▸ **Extracted records**:
+++

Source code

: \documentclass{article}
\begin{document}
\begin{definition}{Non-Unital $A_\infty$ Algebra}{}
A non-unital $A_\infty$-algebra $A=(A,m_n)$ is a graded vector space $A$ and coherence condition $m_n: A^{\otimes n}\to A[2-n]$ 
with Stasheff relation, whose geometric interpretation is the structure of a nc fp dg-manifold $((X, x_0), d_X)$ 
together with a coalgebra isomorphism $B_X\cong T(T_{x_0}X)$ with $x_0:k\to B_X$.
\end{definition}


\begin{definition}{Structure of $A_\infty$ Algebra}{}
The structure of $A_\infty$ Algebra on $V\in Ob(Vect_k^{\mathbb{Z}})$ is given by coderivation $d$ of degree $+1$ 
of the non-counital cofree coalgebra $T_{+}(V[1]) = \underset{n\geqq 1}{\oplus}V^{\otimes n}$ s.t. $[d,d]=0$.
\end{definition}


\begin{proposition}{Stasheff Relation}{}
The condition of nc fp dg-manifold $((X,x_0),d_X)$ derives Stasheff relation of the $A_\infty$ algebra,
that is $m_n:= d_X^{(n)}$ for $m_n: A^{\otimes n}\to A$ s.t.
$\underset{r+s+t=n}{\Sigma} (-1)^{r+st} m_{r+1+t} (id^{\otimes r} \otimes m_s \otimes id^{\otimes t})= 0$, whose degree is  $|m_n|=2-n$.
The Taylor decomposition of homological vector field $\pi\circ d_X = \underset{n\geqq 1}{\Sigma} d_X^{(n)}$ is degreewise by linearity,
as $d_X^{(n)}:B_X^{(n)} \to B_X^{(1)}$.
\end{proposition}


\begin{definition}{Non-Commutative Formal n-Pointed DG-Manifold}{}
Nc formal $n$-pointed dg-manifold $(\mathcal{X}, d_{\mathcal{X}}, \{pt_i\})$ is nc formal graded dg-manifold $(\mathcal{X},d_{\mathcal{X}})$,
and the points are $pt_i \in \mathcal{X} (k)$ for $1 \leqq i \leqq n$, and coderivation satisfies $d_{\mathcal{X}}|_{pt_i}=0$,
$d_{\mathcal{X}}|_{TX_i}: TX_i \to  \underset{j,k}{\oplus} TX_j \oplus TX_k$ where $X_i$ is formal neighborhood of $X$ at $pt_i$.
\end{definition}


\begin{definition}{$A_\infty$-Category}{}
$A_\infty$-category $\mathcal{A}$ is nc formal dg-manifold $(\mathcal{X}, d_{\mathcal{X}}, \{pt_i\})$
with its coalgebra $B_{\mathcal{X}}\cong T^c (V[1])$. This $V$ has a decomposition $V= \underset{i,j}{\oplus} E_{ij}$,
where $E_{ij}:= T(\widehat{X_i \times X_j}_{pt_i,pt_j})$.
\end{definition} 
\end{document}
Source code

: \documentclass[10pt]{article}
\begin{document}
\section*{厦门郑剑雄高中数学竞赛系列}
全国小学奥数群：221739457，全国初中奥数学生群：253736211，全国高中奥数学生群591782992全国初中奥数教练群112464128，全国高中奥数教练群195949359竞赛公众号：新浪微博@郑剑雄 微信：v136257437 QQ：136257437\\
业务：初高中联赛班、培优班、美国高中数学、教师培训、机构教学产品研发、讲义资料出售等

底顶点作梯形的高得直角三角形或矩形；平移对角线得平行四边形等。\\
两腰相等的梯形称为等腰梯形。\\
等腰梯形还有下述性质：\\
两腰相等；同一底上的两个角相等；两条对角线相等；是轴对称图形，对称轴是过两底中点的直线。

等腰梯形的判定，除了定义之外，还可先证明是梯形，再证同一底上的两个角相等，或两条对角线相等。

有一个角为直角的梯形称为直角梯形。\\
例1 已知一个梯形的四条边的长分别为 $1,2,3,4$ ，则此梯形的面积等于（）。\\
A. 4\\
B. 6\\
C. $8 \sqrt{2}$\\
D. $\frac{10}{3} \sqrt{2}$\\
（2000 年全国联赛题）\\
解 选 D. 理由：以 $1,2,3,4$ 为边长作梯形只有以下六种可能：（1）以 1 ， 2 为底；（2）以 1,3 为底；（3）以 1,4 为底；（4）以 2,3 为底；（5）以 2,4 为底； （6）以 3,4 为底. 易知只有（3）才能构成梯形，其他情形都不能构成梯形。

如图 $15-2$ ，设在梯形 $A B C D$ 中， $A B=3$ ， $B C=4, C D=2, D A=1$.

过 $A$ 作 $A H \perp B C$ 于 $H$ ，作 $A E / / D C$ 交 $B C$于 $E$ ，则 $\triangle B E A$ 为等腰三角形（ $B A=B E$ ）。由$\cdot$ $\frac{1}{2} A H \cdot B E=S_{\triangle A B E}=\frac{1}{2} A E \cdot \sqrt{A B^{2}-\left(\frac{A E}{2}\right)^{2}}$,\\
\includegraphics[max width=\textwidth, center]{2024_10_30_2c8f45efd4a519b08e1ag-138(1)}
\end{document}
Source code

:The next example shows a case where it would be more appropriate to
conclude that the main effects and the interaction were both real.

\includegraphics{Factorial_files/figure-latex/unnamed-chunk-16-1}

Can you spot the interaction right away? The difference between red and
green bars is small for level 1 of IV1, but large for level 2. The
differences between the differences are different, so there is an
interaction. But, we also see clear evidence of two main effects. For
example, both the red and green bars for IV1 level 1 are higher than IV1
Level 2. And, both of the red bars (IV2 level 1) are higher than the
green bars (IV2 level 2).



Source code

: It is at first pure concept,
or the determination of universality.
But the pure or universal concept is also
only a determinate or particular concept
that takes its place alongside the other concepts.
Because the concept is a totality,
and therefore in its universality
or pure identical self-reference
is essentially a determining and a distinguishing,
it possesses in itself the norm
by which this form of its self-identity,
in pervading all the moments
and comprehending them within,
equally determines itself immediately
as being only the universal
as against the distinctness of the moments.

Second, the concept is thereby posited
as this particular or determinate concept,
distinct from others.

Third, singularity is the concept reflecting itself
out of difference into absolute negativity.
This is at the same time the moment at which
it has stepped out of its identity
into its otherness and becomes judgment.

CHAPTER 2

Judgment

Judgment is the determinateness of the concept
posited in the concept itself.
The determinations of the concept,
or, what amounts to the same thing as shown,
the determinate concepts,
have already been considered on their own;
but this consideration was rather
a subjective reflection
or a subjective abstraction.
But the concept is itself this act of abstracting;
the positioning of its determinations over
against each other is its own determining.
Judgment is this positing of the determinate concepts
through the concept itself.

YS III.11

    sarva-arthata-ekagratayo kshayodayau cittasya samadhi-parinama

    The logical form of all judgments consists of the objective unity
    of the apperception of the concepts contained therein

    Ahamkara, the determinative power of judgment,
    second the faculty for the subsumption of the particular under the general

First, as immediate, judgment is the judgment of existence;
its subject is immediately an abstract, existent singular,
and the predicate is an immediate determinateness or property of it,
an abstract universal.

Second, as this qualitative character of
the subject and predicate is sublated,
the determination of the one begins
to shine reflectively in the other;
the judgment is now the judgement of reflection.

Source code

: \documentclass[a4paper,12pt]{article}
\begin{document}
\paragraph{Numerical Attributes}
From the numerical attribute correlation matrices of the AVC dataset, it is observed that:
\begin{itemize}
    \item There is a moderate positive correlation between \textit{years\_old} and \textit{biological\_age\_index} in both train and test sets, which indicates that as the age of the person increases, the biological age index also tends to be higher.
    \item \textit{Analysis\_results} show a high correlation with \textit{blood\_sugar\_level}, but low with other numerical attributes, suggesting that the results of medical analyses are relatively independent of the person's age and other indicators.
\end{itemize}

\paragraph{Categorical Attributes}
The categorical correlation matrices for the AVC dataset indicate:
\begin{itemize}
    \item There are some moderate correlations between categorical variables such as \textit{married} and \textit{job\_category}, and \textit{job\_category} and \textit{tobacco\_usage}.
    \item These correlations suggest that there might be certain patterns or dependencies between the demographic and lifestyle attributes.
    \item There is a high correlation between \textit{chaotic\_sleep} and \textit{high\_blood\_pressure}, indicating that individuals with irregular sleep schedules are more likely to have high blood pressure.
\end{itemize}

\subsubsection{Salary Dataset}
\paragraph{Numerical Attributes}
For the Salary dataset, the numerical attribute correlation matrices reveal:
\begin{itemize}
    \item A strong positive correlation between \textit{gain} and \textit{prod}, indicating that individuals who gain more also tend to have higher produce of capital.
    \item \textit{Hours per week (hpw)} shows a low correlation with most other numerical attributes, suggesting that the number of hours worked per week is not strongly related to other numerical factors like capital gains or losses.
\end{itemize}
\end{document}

+++

▸ **Work instructions**: Set down, from the entries above, exactly the lines from the one with "Second, as this qualitative character of" up to and including the one with "to be higher.", and no other lines.

▸ **Task response**:
Second, as this qualitative character of
the subject and predicate is sublated,
the determination of the one begins
to shine reflectively in the other;
the judgment is now the judgement of reflection.

Source code

: \documentclass[a4paper,12pt]{article}
\begin{document}
\paragraph{Numerical Attributes}
From the numerical attribute correlation matrices of the AVC dataset, it is observed that:
\begin{itemize}
    \item There is a moderate positive correlation between \textit{years\_old} and \textit{biological\_age\_index} in both train and test sets, which indicates that as the age of the person increases, the biological age index also tends to be higher.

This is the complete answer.